(Beginning of Task input)

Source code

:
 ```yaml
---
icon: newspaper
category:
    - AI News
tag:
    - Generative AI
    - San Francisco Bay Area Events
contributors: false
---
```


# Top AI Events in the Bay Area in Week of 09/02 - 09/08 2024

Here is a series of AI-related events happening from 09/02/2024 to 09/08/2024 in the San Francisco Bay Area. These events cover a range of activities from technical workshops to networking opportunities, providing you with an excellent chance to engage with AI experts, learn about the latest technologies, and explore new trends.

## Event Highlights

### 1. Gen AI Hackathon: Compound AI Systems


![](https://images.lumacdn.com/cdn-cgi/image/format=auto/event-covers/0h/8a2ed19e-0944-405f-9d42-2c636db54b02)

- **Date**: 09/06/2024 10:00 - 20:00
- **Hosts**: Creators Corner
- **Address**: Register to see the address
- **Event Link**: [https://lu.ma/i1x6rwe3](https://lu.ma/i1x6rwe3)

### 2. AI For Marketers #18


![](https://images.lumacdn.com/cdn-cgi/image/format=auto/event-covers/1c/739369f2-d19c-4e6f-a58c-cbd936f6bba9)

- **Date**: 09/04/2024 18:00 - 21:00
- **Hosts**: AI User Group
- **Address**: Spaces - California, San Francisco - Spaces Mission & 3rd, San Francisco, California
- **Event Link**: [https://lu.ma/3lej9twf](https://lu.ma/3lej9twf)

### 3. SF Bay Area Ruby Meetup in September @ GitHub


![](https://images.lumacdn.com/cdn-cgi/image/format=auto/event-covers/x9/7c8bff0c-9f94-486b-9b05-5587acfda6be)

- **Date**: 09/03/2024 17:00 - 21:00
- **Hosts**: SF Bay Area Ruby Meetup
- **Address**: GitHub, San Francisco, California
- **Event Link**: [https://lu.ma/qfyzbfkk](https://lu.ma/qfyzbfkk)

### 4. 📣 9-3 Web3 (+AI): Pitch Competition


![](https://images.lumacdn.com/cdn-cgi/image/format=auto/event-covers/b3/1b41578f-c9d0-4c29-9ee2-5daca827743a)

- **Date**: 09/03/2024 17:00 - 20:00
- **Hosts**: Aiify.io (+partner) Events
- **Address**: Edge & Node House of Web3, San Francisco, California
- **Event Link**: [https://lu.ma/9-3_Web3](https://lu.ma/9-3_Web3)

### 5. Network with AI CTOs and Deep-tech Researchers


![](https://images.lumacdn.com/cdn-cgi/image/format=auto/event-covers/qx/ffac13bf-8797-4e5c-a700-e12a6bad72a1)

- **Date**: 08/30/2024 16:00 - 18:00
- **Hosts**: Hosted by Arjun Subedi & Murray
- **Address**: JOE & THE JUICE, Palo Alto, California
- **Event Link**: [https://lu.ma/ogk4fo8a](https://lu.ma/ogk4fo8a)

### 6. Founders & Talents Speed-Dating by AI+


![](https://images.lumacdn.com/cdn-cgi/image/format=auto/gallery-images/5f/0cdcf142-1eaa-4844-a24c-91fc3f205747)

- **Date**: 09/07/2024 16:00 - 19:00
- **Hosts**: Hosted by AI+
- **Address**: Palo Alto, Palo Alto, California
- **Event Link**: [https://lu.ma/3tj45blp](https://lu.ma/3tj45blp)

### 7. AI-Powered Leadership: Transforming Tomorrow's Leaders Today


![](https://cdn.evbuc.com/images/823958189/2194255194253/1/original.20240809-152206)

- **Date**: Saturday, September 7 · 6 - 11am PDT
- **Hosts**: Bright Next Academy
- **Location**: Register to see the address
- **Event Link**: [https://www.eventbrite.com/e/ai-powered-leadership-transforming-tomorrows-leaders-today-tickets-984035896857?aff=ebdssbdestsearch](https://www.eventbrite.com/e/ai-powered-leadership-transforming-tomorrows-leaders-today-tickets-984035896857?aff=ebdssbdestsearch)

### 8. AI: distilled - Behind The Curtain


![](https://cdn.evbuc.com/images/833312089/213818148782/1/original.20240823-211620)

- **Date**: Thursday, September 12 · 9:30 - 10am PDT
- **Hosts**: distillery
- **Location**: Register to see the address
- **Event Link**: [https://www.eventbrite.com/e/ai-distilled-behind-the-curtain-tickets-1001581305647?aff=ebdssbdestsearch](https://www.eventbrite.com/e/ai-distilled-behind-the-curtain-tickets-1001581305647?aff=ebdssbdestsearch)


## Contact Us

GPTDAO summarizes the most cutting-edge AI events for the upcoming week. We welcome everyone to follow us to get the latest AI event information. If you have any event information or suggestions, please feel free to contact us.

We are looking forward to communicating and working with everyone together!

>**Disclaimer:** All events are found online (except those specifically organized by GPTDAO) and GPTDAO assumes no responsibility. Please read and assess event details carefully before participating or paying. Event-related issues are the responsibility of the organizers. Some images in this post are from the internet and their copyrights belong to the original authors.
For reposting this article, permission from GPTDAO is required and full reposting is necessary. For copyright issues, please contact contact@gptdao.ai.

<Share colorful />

(End of Task input)

*The problem:* Where does the word "Link" appear in the records above? Return every line that holds it.

*Solution:*
- **Event Link**: [https://lu.ma/i1x6rwe3](https://lu.ma/i1x6rwe3)
- **Event Link**: [https://lu.ma/3lej9twf](https://lu.ma/3lej9twf)
- **Event Link**: [https://lu.ma/qfyzbfkk](https://lu.ma/qfyzbfkk)
- **Event Link**: [https://lu.ma/9-3_Web3](https://lu.ma/9-3_Web3)
- **Event Link**: [https://lu.ma/ogk4fo8a](https://lu.ma/ogk4fo8a)
- **Event Link**: [https://lu.ma/3tj45blp](https://lu.ma/3tj45blp)
- **Event Link**: [https://www.eventbrite.com/e/ai-powered-leadership-transforming-tomorrows-leaders-today-tickets-984035896857?aff=ebdssbdestsearch](https://www.eventbrite.com/e/ai-powered-leadership-transforming-tomorrows-leaders-today-tickets-984035896857?aff=ebdssbdestsearch)
- **Event Link**: [https://www.eventbrite.com/e/ai-distilled-behind-the-curtain-tickets-1001581305647?aff=ebdssbdestsearch](https://www.eventbrite.com/e/ai-distilled-behind-the-curtain-tickets-1001581305647?aff=ebdssbdestsearch)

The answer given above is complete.